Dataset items
• • •
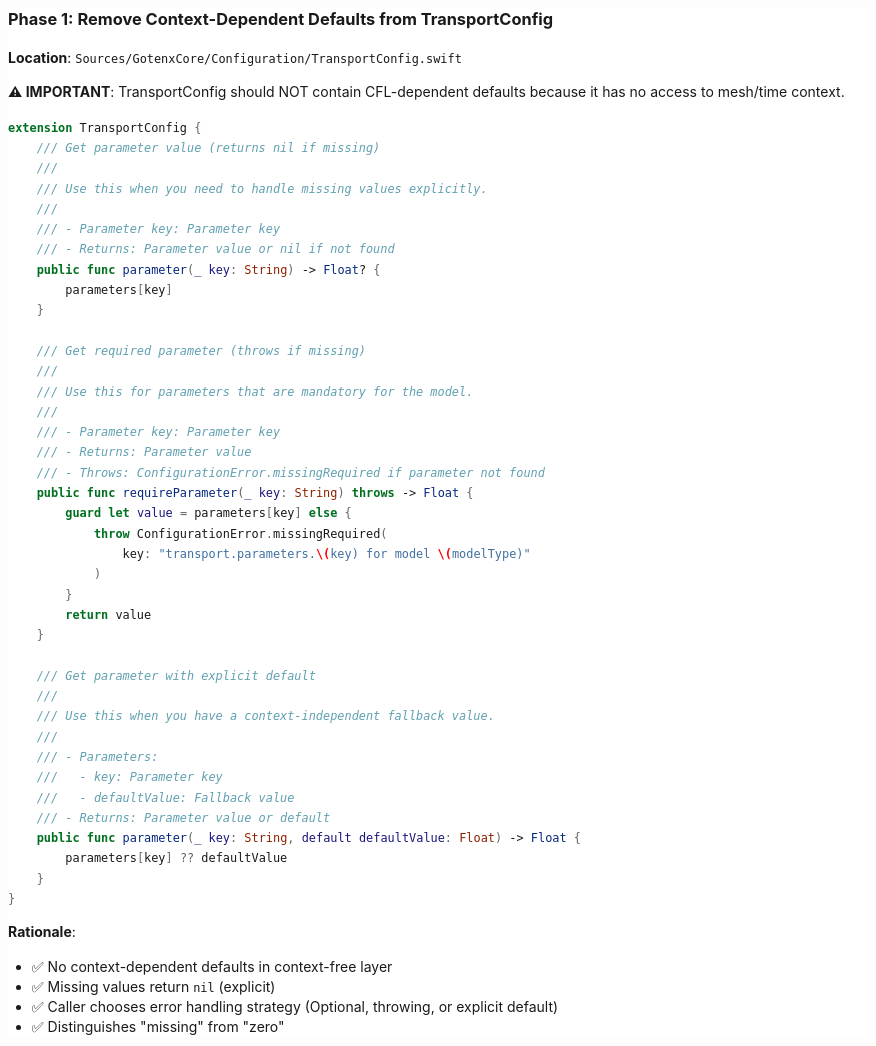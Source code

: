 ### Phase 1: Remove Context-Dependent Defaults from TransportConfig

**Location**: `Sources/GotenxCore/Configuration/TransportConfig.swift`

**⚠️ IMPORTANT**: TransportConfig should NOT contain CFL-dependent defaults because it has no access to mesh/time context.

```swift
extension TransportConfig {
    /// Get parameter value (returns nil if missing)
    ///
    /// Use this when you need to handle missing values explicitly.
    ///
    /// - Parameter key: Parameter key
    /// - Returns: Parameter value or nil if not found
    public func parameter(_ key: String) -> Float? {
        parameters[key]
    }

    /// Get required parameter (throws if missing)
    ///
    /// Use this for parameters that are mandatory for the model.
    ///
    /// - Parameter key: Parameter key
    /// - Returns: Parameter value
    /// - Throws: ConfigurationError.missingRequired if parameter not found
    public func requireParameter(_ key: String) throws -> Float {
        guard let value = parameters[key] else {
            throw ConfigurationError.missingRequired(
                key: "transport.parameters.\(key) for model \(modelType)"
            )
        }
        return value
    }

    /// Get parameter with explicit default
    ///
    /// Use this when you have a context-independent fallback value.
    ///
    /// - Parameters:
    ///   - key: Parameter key
    ///   - defaultValue: Fallback value
    /// - Returns: Parameter value or default
    public func parameter(_ key: String, default defaultValue: Float) -> Float {
        parameters[key] ?? defaultValue
    }
}
```

**Rationale**:
- ✅ No context-dependent defaults in context-free layer
- ✅ Missing values return `nil` (explicit)
- ✅ Caller chooses error handling strategy (Optional, throwing, or explicit default)
- ✅ Distinguishes "missing" from "zero"
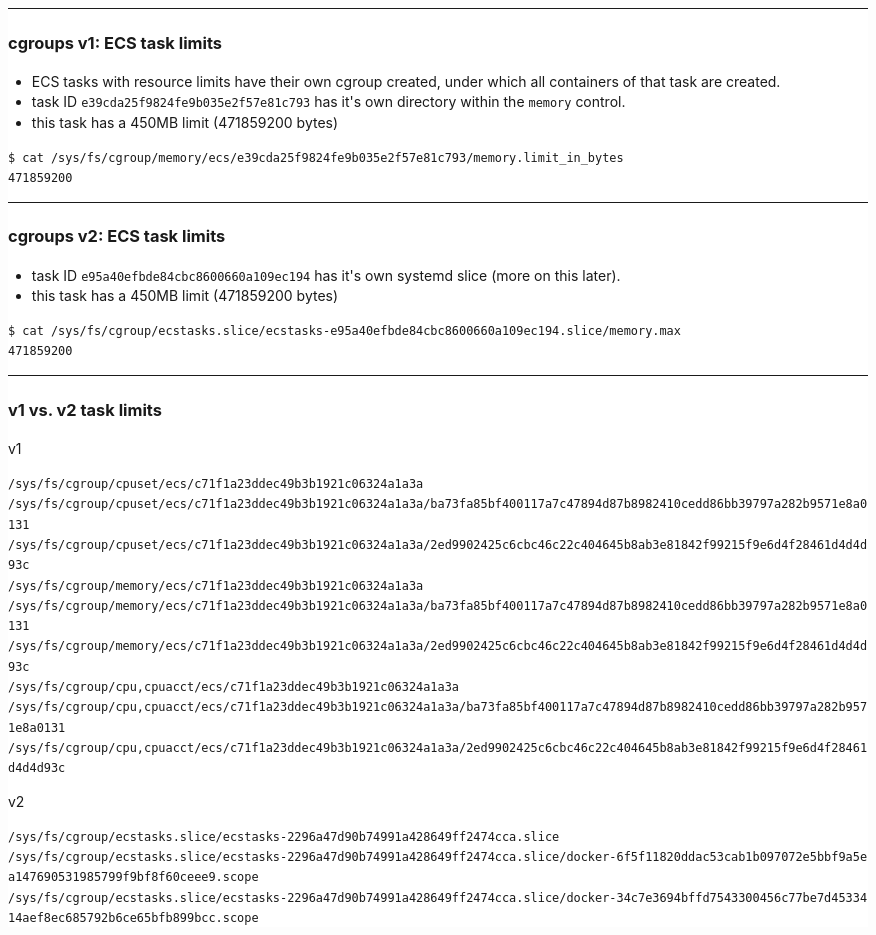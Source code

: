

---

### cgroups v1: ECS task limits

- ECS tasks with resource limits have their own cgroup created, under which all containers of that task are created.
- task ID `e39cda25f9824fe9b035e2f57e81c793` has it's own directory within the `memory` control.
- this task has a 450MB limit (471859200 bytes)
```
$ cat /sys/fs/cgroup/memory/ecs/e39cda25f9824fe9b035e2f57e81c793/memory.limit_in_bytes
471859200
```



---

### cgroups v2: ECS task limits

- task ID `e95a40efbde84cbc8600660a109ec194` has it's own systemd slice (more on this later).
- this task has a 450MB limit (471859200 bytes)
```
$ cat /sys/fs/cgroup/ecstasks.slice/ecstasks-e95a40efbde84cbc8600660a109ec194.slice/memory.max
471859200
```



---

### v1 vs. v2 task limits

v1
```
/sys/fs/cgroup/cpuset/ecs/c71f1a23ddec49b3b1921c06324a1a3a
/sys/fs/cgroup/cpuset/ecs/c71f1a23ddec49b3b1921c06324a1a3a/ba73fa85bf400117a7c47894d87b8982410cedd86bb39797a282b9571e8a0131
/sys/fs/cgroup/cpuset/ecs/c71f1a23ddec49b3b1921c06324a1a3a/2ed9902425c6cbc46c22c404645b8ab3e81842f99215f9e6d4f28461d4d4d93c
/sys/fs/cgroup/memory/ecs/c71f1a23ddec49b3b1921c06324a1a3a
/sys/fs/cgroup/memory/ecs/c71f1a23ddec49b3b1921c06324a1a3a/ba73fa85bf400117a7c47894d87b8982410cedd86bb39797a282b9571e8a0131
/sys/fs/cgroup/memory/ecs/c71f1a23ddec49b3b1921c06324a1a3a/2ed9902425c6cbc46c22c404645b8ab3e81842f99215f9e6d4f28461d4d4d93c
/sys/fs/cgroup/cpu,cpuacct/ecs/c71f1a23ddec49b3b1921c06324a1a3a
/sys/fs/cgroup/cpu,cpuacct/ecs/c71f1a23ddec49b3b1921c06324a1a3a/ba73fa85bf400117a7c47894d87b8982410cedd86bb39797a282b9571e8a0131
/sys/fs/cgroup/cpu,cpuacct/ecs/c71f1a23ddec49b3b1921c06324a1a3a/2ed9902425c6cbc46c22c404645b8ab3e81842f99215f9e6d4f28461d4d4d93c
```

v2
```
/sys/fs/cgroup/ecstasks.slice/ecstasks-2296a47d90b74991a428649ff2474cca.slice
/sys/fs/cgroup/ecstasks.slice/ecstasks-2296a47d90b74991a428649ff2474cca.slice/docker-6f5f11820ddac53cab1b097072e5bbf9a5ea147690531985799f9bf8f60ceee9.scope
/sys/fs/cgroup/ecstasks.slice/ecstasks-2296a47d90b74991a428649ff2474cca.slice/docker-34c7e3694bffd7543300456c77be7d4533414aef8ec685792b6ce65bfb899bcc.scope
```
• • •
** Task objective **
Each line that includes the string "missingRequired" should be copied from the data.

** Response area **
    /// - Throws: ConfigurationError.missingRequired if parameter not found
            throw ConfigurationError.missingRequired(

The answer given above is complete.